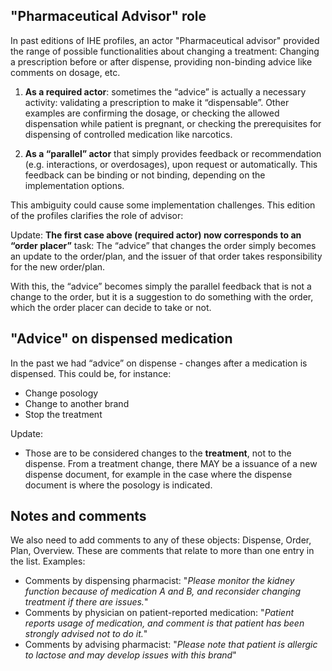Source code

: ## "Pharmaceutical Advisor" role

In past editions of IHE profiles, an actor "Pharmaceutical advisor" provided the range of possible functionalities about changing a treatment: Changing a prescription before or after dispense, providing non-binding advice like comments on dosage, etc.

1. **As a required actor**: sometimes the “advice” is actually a necessary activity: validating a prescription to make it “dispensable”. Other examples are confirming the dosage, or checking the allowed dispensation while patient is pregnant, or checking the prerequisites for dispensing of controlled medication like narcotics.

2. **As a “parallel” actor** that simply provides feedback or recommendation (e.g. interactions, or overdosages), upon request or automatically. This feedback can be binding or not binding, depending on the implementation options. 

This ambiguity could cause some implementation challenges. This edition of the profiles clarifies the role of advisor:

Update: 
  **The first case above (required actor) now corresponds to an “order placer”** task: The “advice” that changes the order simply becomes an update to the order/plan, and the issuer of that order takes responsibility for the new order/plan.

With this, the “advice” becomes simply the parallel feedback that is not a change to the order, but it is a suggestion to do something with the order, which the order placer can decide to take or not.

## "Advice" on dispensed medication

In the past we had “advice” on dispense - changes after a medication is dispensed. This could be, for instance:
* Change posology 
* Change to another brand
* Stop the treatment

Update: 
  * Those are to be considered changes to the **treatment**, not to the dispense. From a treatment change, there MAY be a issuance of a new dispense document, for example in the case where the dispense document is where the posology is indicated.


## Notes and comments

We also need to add comments to any of these objects: Dispense, Order, Plan, Overview. These are comments that relate to more than one entry in the list.
Examples:

* Comments by dispensing pharmacist: "*Please monitor the kidney function because of medication A and B, and reconsider changing treatment if there are issues.*"
* Comments by physician on patient-reported medication: "*Patient reports usage of medication, and comment is that patient has been strongly advised not to do it.*"
* Comments by advising pharmacist: "*Please note that patient is allergic to lactose and may develop issues with this brand*"

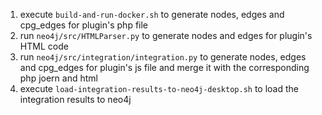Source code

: 1. execute `build-and-run-docker.sh` to generate nodes, edges and cpg_edges for plugin's php file
2. run `neo4j/src/HTMLParser.py` to generate nodes and edges for plugin's HTML code
2. run `neo4j/src/integration/integration.py` to generate nodes, edges and cpg_edges for plugin's js file and merge it with the corresponding php joern and html 
3. execute `load-integration-results-to-neo4j-desktop.sh` to load the integration results to neo4j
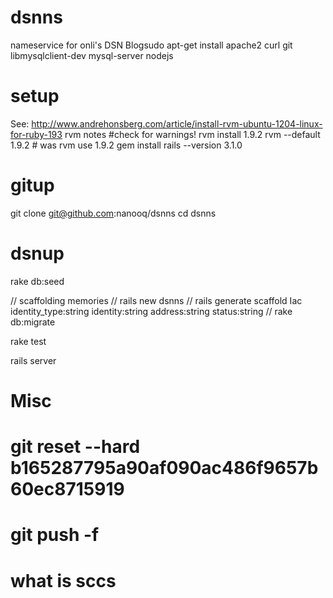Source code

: dsnns
=====

nameservice for onli's DSN Blogsudo apt-get install apache2 curl git libmysqlclient-dev mysql-server nodejs


setup
=====

See: http://www.andrehonsberg.com/article/install-rvm-ubuntu-1204-linux-for-ruby-193 
rvm notes #check for warnings!
rvm install 1.9.2
rvm --default 1.9.2 # was rvm use 1.9.2
gem install rails --version 3.1.0

gitup
=====

git clone git@github.com:nanooq/dsnns
cd dsnns

dsnup
=====

rake db:seed

// scaffolding memories
// rails new dsnns
// rails generate scaffold Iac identity_type:string identity:string address:string status:string
// rake db:migrate 

rake test

rails server


Misc
=====

# git reset --hard b165287795a90af090ac486f9657b60ec8715919
# git push -f
# what is sccs
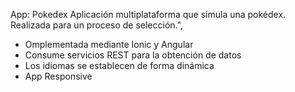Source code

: App: Pokedex
Aplicación multiplataforma que simula una pokédex. Realizada para un proceso de selección.",

- Omplementada mediante Ionic y Angular
- Consume servicios REST para la obtención de datos
- Los idiomas se establecen de forma dinámica
- App Responsive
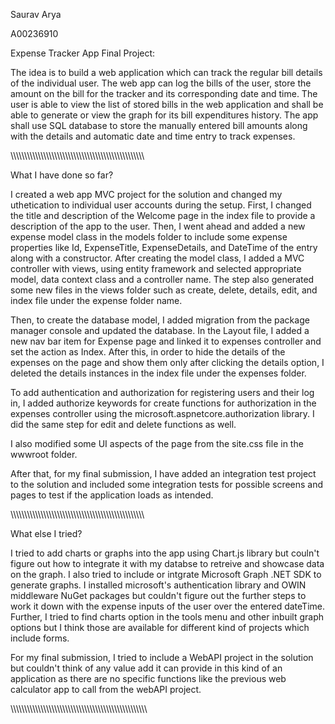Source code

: Saurav Arya

A00236910

Expense Tracker App Final Project: 

The idea is to build a web application which can track the regular bill details of the individual user. The web app can log the bills of the user, store the amount on the bill for the tracker and its corresponding date and time. The user is able to view the list of stored bills in the web application and shall be able to generate or view the graph for its bill expenditures history. The app shall use SQL database to store the manually entered bill amounts along with the details and automatic date and time entry to track expenses.


\\\\\\\\\\\\\\\\\\\\\\\\\\\\\\\\\\\\\\\\\\\\\\\\\\\\\\\\\\\\\\\\\\\\\\\\\\\\\\\\\\\\\\\\\\\\\\\\\\

What I have done so far?

I created a web app MVC project for the solution and changed my uthetication to individual user accounts during the setup. First, I changed the title and description of the Welcome page in the index file to provide a description of the app to the user. Then, I went ahead and added a new expense model class in the models folder to include some expense properties like Id, ExpenseTitle, ExpenseDetails, and DateTime of the entry along with a constructor. After creating the model class, I added a MVC controller with views, using entity framework and selected appropriate model, data context class and a controller name. The step also generated some new files in the views folder such as create, delete, details, edit, and index file under the expense folder name. 

Then, to create the database model, I added migration from the package manager console and updated the database. In the Layout file, I added a new nav bar item for Expense page and linked it to expenses controller and set the action as Index. After this, in order to hide the details of the expenses on the page and show them only after clicking the details option, I deleted the details instances in the index file under the expenses folder.

To add authentication and authorization for registering users and their log in, I added authorize keywords for create functions for authorization in the expenses controller using the microsoft.aspnetcore.authorization library. I did the same step for edit and delete functions as well.

I also modified some UI aspects of the page from the site.css file in the wwwroot folder.

After that, for my final submission, I have added an integration test project to the solution and included some integration tests for possible screens and pages to test if the application loads as intended.


\\\\\\\\\\\\\\\\\\\\\\\\\\\\\\\\\\\\\\\\\\\\\\\\\\\\\\\\\\\\\\\\\\\\\\\\\\\\\\\\\\\\\\\\\\\\\\\\\\

What else I tried?

I tried to add charts or graphs into the app using Chart.js library but couln't figure out how to integrate it with my databse to retreive and showcase data on the graph. I also tried to include or intgrate Microsoft Graph .NET SDK to generate graphs. I installed microsoft's authentication library and OWIN middleware NuGet packages but couldn't figure out the further steps to work it down with the expense inputs of the user over the entered dateTime. Further, I tried to find charts option in the tools menu and other inbuilt graph options but I think those are available for different kind of projects which include forms. 

For my final submission, I tried to include a WebAPI project in the solution but couldn't think of any value add it can provide in this kind of an application as there are no specific functions like the previous web calculator app to call from the webAPI project.

\\\\\\\\\\\\\\\\\\\\\\\\\\\\\\\\\\\\\\\\\\\\\\\\\\\\\\\\\\\\\\\\\\\\\\\\\\\\\\\\\\\\\\\\\\\\\\\\\\\





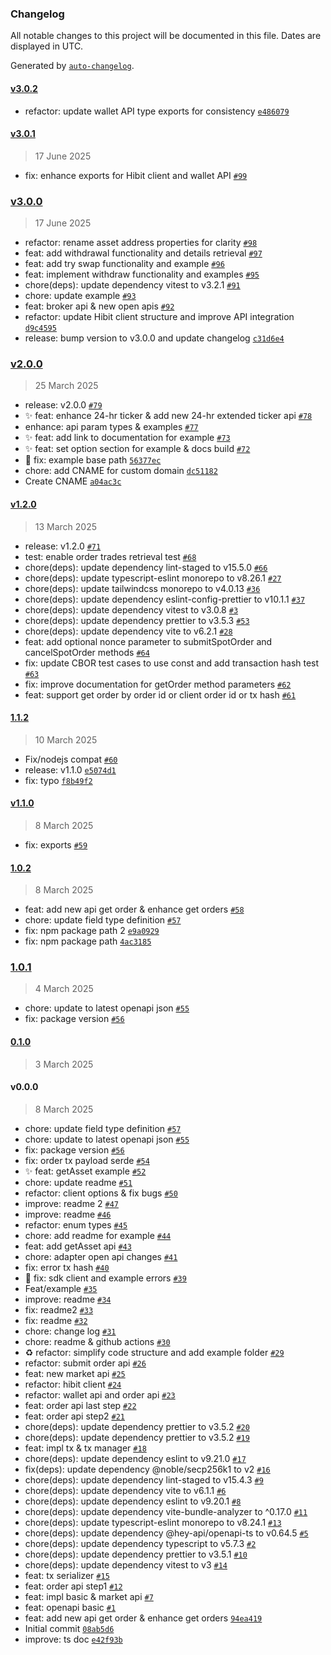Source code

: ### Changelog

All notable changes to this project will be documented in this file. Dates are displayed in UTC.

Generated by [`auto-changelog`](https://github.com/CookPete/auto-changelog).

#### [v3.0.2](https://github.com/Deland-Labs/hibit-sdk/compare/v3.0.1...v3.0.2)

- refactor: update wallet API type exports for consistency [`e486079`](https://github.com/Deland-Labs/hibit-sdk/commit/e4860796e67302bb4da601da0655b43eb436d661)

#### [v3.0.1](https://github.com/Deland-Labs/hibit-sdk/compare/v3.0.0...v3.0.1)

> 17 June 2025

- fix: enhance exports for Hibit client and wallet API [`#99`](https://github.com/Deland-Labs/hibit-sdk/pull/99)

### [v3.0.0](https://github.com/Deland-Labs/hibit-sdk/compare/v2.0.0...v3.0.0)

> 17 June 2025

- refactor: rename asset address properties for clarity [`#98`](https://github.com/Deland-Labs/hibit-sdk/pull/98)
- feat: add withdrawal functionality and details retrieval [`#97`](https://github.com/Deland-Labs/hibit-sdk/pull/97)
- feat: add try swap functionality and example [`#96`](https://github.com/Deland-Labs/hibit-sdk/pull/96)
- feat: implement withdraw functionality and examples [`#95`](https://github.com/Deland-Labs/hibit-sdk/pull/95)
- chore(deps): update dependency vitest to v3.2.1 [`#91`](https://github.com/Deland-Labs/hibit-sdk/pull/91)
- chore: update example [`#93`](https://github.com/Deland-Labs/hibit-sdk/pull/93)
- feat: broker api & new open apis [`#92`](https://github.com/Deland-Labs/hibit-sdk/pull/92)
- refactor: update Hibit client structure and improve API integration [`d9c4595`](https://github.com/Deland-Labs/hibit-sdk/commit/d9c45954176d4261674d0c782e57be8e1ec88371)
- release: bump version to v3.0.0 and update changelog [`c31d6e4`](https://github.com/Deland-Labs/hibit-sdk/commit/c31d6e4e6c3c10a944cf2f1007b5e03739eb2b9a)

### [v2.0.0](https://github.com/Deland-Labs/hibit-sdk/compare/v1.2.0...v2.0.0)

> 25 March 2025

- release: v2.0.0 [`#79`](https://github.com/Deland-Labs/hibit-sdk/pull/79)
- ✨ feat: enhance 24-hr ticker & add new 24-hr extended ticker api [`#78`](https://github.com/Deland-Labs/hibit-sdk/pull/78)
- enhance: api param types & examples [`#77`](https://github.com/Deland-Labs/hibit-sdk/pull/77)
- ✨ feat: add link to documentation for example [`#73`](https://github.com/Deland-Labs/hibit-sdk/pull/73)
- ✨ feat: set option section for example & docs build [`#72`](https://github.com/Deland-Labs/hibit-sdk/pull/72)
- 🐛 fix: example base path [`56377ec`](https://github.com/Deland-Labs/hibit-sdk/commit/56377ec52d9d1d23b1df26b28aafee9b7027e823)
- chore: add CNAME for custom domain [`dc51182`](https://github.com/Deland-Labs/hibit-sdk/commit/dc51182aded8529326e2a9191a428700e53457cc)
- Create CNAME [`a04ac3c`](https://github.com/Deland-Labs/hibit-sdk/commit/a04ac3c7d0aa2baa5bab26706afb741224ecca50)

#### [v1.2.0](https://github.com/Deland-Labs/hibit-sdk/compare/1.1.2...v1.2.0)

> 13 March 2025

- release: v1.2.0 [`#71`](https://github.com/Deland-Labs/hibit-sdk/pull/71)
- test: enable order trades retrieval test [`#68`](https://github.com/Deland-Labs/hibit-sdk/pull/68)
- chore(deps): update dependency lint-staged to v15.5.0 [`#66`](https://github.com/Deland-Labs/hibit-sdk/pull/66)
- chore(deps): update typescript-eslint monorepo to v8.26.1 [`#27`](https://github.com/Deland-Labs/hibit-sdk/pull/27)
- chore(deps): update tailwindcss monorepo to v4.0.13 [`#36`](https://github.com/Deland-Labs/hibit-sdk/pull/36)
- chore(deps): update dependency eslint-config-prettier to v10.1.1 [`#37`](https://github.com/Deland-Labs/hibit-sdk/pull/37)
- chore(deps): update dependency vitest to v3.0.8 [`#3`](https://github.com/Deland-Labs/hibit-sdk/pull/3)
- chore(deps): update dependency prettier to v3.5.3 [`#53`](https://github.com/Deland-Labs/hibit-sdk/pull/53)
- chore(deps): update dependency vite to v6.2.1 [`#28`](https://github.com/Deland-Labs/hibit-sdk/pull/28)
- feat: add optional nonce parameter to submitSpotOrder and cancelSpotOrder methods [`#64`](https://github.com/Deland-Labs/hibit-sdk/pull/64)
- fix: update CBOR test cases to use const and add transaction hash test [`#63`](https://github.com/Deland-Labs/hibit-sdk/pull/63)
- fix: improve documentation for getOrder method parameters [`#62`](https://github.com/Deland-Labs/hibit-sdk/pull/62)
- feat: support get order by order id or client order id or tx hash [`#61`](https://github.com/Deland-Labs/hibit-sdk/pull/61)

#### [1.1.2](https://github.com/Deland-Labs/hibit-sdk/compare/v1.1.0...1.1.2)

> 10 March 2025

- Fix/nodejs compat [`#60`](https://github.com/Deland-Labs/hibit-sdk/pull/60)
- release: v1.1.0 [`e5074d1`](https://github.com/Deland-Labs/hibit-sdk/commit/e5074d136c3f2a854a195cac61fa0d2ccbc51e6d)
- fix: typo [`f8b49f2`](https://github.com/Deland-Labs/hibit-sdk/commit/f8b49f292e2ec74a3c1cc03a1bca39950859a755)

#### [v1.1.0](https://github.com/Deland-Labs/hibit-sdk/compare/1.0.2...v1.1.0)

> 8 March 2025

- fix: exports [`#59`](https://github.com/Deland-Labs/hibit-sdk/pull/59)

#### [1.0.2](https://github.com/Deland-Labs/hibit-sdk/compare/1.0.1...1.0.2)

> 8 March 2025

- feat: add new api get order & enhance get orders [`#58`](https://github.com/Deland-Labs/hibit-sdk/pull/58)
- chore: update field type definition [`#57`](https://github.com/Deland-Labs/hibit-sdk/pull/57)
- fix: npm package path 2 [`e9a0929`](https://github.com/Deland-Labs/hibit-sdk/commit/e9a09299cc444d682f2354667e8a6fbcfb6ba4c5)
- fix: npm package path [`4ac3185`](https://github.com/Deland-Labs/hibit-sdk/commit/4ac31852a38ce71d00a06c21f4eb2c2cd8327993)

### [1.0.1](https://github.com/Deland-Labs/hibit-sdk/compare/0.1.0...1.0.1)

> 4 March 2025

- chore: update to latest openapi json [`#55`](https://github.com/Deland-Labs/hibit-sdk/pull/55)
- fix: package version [`#56`](https://github.com/Deland-Labs/hibit-sdk/pull/56)

#### [0.1.0](https://github.com/Deland-Labs/hibit-sdk/compare/v0.0.0...0.1.0)

> 3 March 2025

#### v0.0.0

> 8 March 2025

- chore: update field type definition [`#57`](https://github.com/Deland-Labs/hibit-sdk/pull/57)
- chore: update to latest openapi json [`#55`](https://github.com/Deland-Labs/hibit-sdk/pull/55)
- fix: package version [`#56`](https://github.com/Deland-Labs/hibit-sdk/pull/56)
- fix: order tx payload serde [`#54`](https://github.com/Deland-Labs/hibit-sdk/pull/54)
- ✨ feat: getAsset example [`#52`](https://github.com/Deland-Labs/hibit-sdk/pull/52)
- chore: update readme [`#51`](https://github.com/Deland-Labs/hibit-sdk/pull/51)
- refactor: client options & fix bugs [`#50`](https://github.com/Deland-Labs/hibit-sdk/pull/50)
- improve: readme 2 [`#47`](https://github.com/Deland-Labs/hibit-sdk/pull/47)
- improve: readme [`#46`](https://github.com/Deland-Labs/hibit-sdk/pull/46)
- refactor: enum types [`#45`](https://github.com/Deland-Labs/hibit-sdk/pull/45)
- chore: add readme for example [`#44`](https://github.com/Deland-Labs/hibit-sdk/pull/44)
- feat: add getAsset api [`#43`](https://github.com/Deland-Labs/hibit-sdk/pull/43)
- chore: adapter open api changes [`#41`](https://github.com/Deland-Labs/hibit-sdk/pull/41)
- fix: error tx hash [`#40`](https://github.com/Deland-Labs/hibit-sdk/pull/40)
- 🐛 fix: sdk client and example errors [`#39`](https://github.com/Deland-Labs/hibit-sdk/pull/39)
- Feat/example [`#35`](https://github.com/Deland-Labs/hibit-sdk/pull/35)
- improve: readme [`#34`](https://github.com/Deland-Labs/hibit-sdk/pull/34)
- fix: readme2 [`#33`](https://github.com/Deland-Labs/hibit-sdk/pull/33)
- fix: readme [`#32`](https://github.com/Deland-Labs/hibit-sdk/pull/32)
- chore: change log [`#31`](https://github.com/Deland-Labs/hibit-sdk/pull/31)
- chore: readme & github actions [`#30`](https://github.com/Deland-Labs/hibit-sdk/pull/30)
- ♻️ refactor: simplify code structure and add example folder [`#29`](https://github.com/Deland-Labs/hibit-sdk/pull/29)
- refactor: submit order api [`#26`](https://github.com/Deland-Labs/hibit-sdk/pull/26)
- feat: new market api [`#25`](https://github.com/Deland-Labs/hibit-sdk/pull/25)
- refactor: hibit client [`#24`](https://github.com/Deland-Labs/hibit-sdk/pull/24)
- refactor: wallet api and order api [`#23`](https://github.com/Deland-Labs/hibit-sdk/pull/23)
- feat: order api last step [`#22`](https://github.com/Deland-Labs/hibit-sdk/pull/22)
- feat: order api step2 [`#21`](https://github.com/Deland-Labs/hibit-sdk/pull/21)
- chore(deps): update dependency prettier to v3.5.2 [`#20`](https://github.com/Deland-Labs/hibit-sdk/pull/20)
- chore(deps): update dependency prettier to v3.5.2 [`#19`](https://github.com/Deland-Labs/hibit-sdk/pull/19)
- feat: impl tx & tx manager [`#18`](https://github.com/Deland-Labs/hibit-sdk/pull/18)
- chore(deps): update dependency eslint to v9.21.0 [`#17`](https://github.com/Deland-Labs/hibit-sdk/pull/17)
- fix(deps): update dependency @noble/secp256k1 to v2 [`#16`](https://github.com/Deland-Labs/hibit-sdk/pull/16)
- chore(deps): update dependency lint-staged to v15.4.3 [`#9`](https://github.com/Deland-Labs/hibit-sdk/pull/9)
- chore(deps): update dependency vite to v6.1.1 [`#6`](https://github.com/Deland-Labs/hibit-sdk/pull/6)
- chore(deps): update dependency eslint to v9.20.1 [`#8`](https://github.com/Deland-Labs/hibit-sdk/pull/8)
- chore(deps): update dependency vite-bundle-analyzer to ^0.17.0 [`#11`](https://github.com/Deland-Labs/hibit-sdk/pull/11)
- chore(deps): update typescript-eslint monorepo to v8.24.1 [`#13`](https://github.com/Deland-Labs/hibit-sdk/pull/13)
- chore(deps): update dependency @hey-api/openapi-ts to v0.64.5 [`#5`](https://github.com/Deland-Labs/hibit-sdk/pull/5)
- chore(deps): update dependency typescript to v5.7.3 [`#2`](https://github.com/Deland-Labs/hibit-sdk/pull/2)
- chore(deps): update dependency prettier to v3.5.1 [`#10`](https://github.com/Deland-Labs/hibit-sdk/pull/10)
- chore(deps): update dependency vitest to v3 [`#14`](https://github.com/Deland-Labs/hibit-sdk/pull/14)
- feat: tx serializer [`#15`](https://github.com/Deland-Labs/hibit-sdk/pull/15)
- feat: order api step1 [`#12`](https://github.com/Deland-Labs/hibit-sdk/pull/12)
- feat: impl basic & market api [`#7`](https://github.com/Deland-Labs/hibit-sdk/pull/7)
- feat: openapi basic [`#1`](https://github.com/Deland-Labs/hibit-sdk/pull/1)
- feat: add new api get order & enhance get orders [`94ea419`](https://github.com/Deland-Labs/hibit-sdk/commit/94ea419fdeba13dbcf9f202f0c2aebf55932ec58)
- Initial commit [`08ab5d6`](https://github.com/Deland-Labs/hibit-sdk/commit/08ab5d66eaee9999a2cc5b59066183717ceb74ad)
- improve: ts doc [`e42f93b`](https://github.com/Deland-Labs/hibit-sdk/commit/e42f93bced60895454b004a03cdba7cec8b43621)
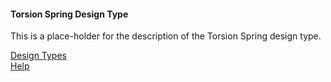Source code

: #### Torsion Spring Design Type

This is a place-holder for the description of the Torsion Spring design type.


[Design Types](./)   
[Help](../)   

<!---
Comment must be the last thing in the file.
Eclipse MD Preview suppresses display of everything after the comment header.

**Under Construction**   
This page is still a work in progress !   

-->

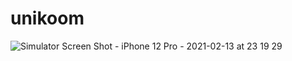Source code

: # unikoom

![Simulator Screen Shot - iPhone 12 Pro - 2021-02-13 at 23 19 29](https://user-images.githubusercontent.com/9856286/107857731-198d5b00-6e52-11eb-9442-6ffc42f37166.png)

---*---

Go through the records line by line, and copy each line that holds the string "openapi".

- chore: update to latest openapi json [`#55`](https://github.com/Deland-Labs/hibit-sdk/pull/55)
- chore: update to latest openapi json [`#55`](https://github.com/Deland-Labs/hibit-sdk/pull/55)
- chore(deps): update dependency @hey-api/openapi-ts to v0.64.5 [`#5`](https://github.com/Deland-Labs/hibit-sdk/pull/5)
- feat: openapi basic [`#1`](https://github.com/Deland-Labs/hibit-sdk/pull/1)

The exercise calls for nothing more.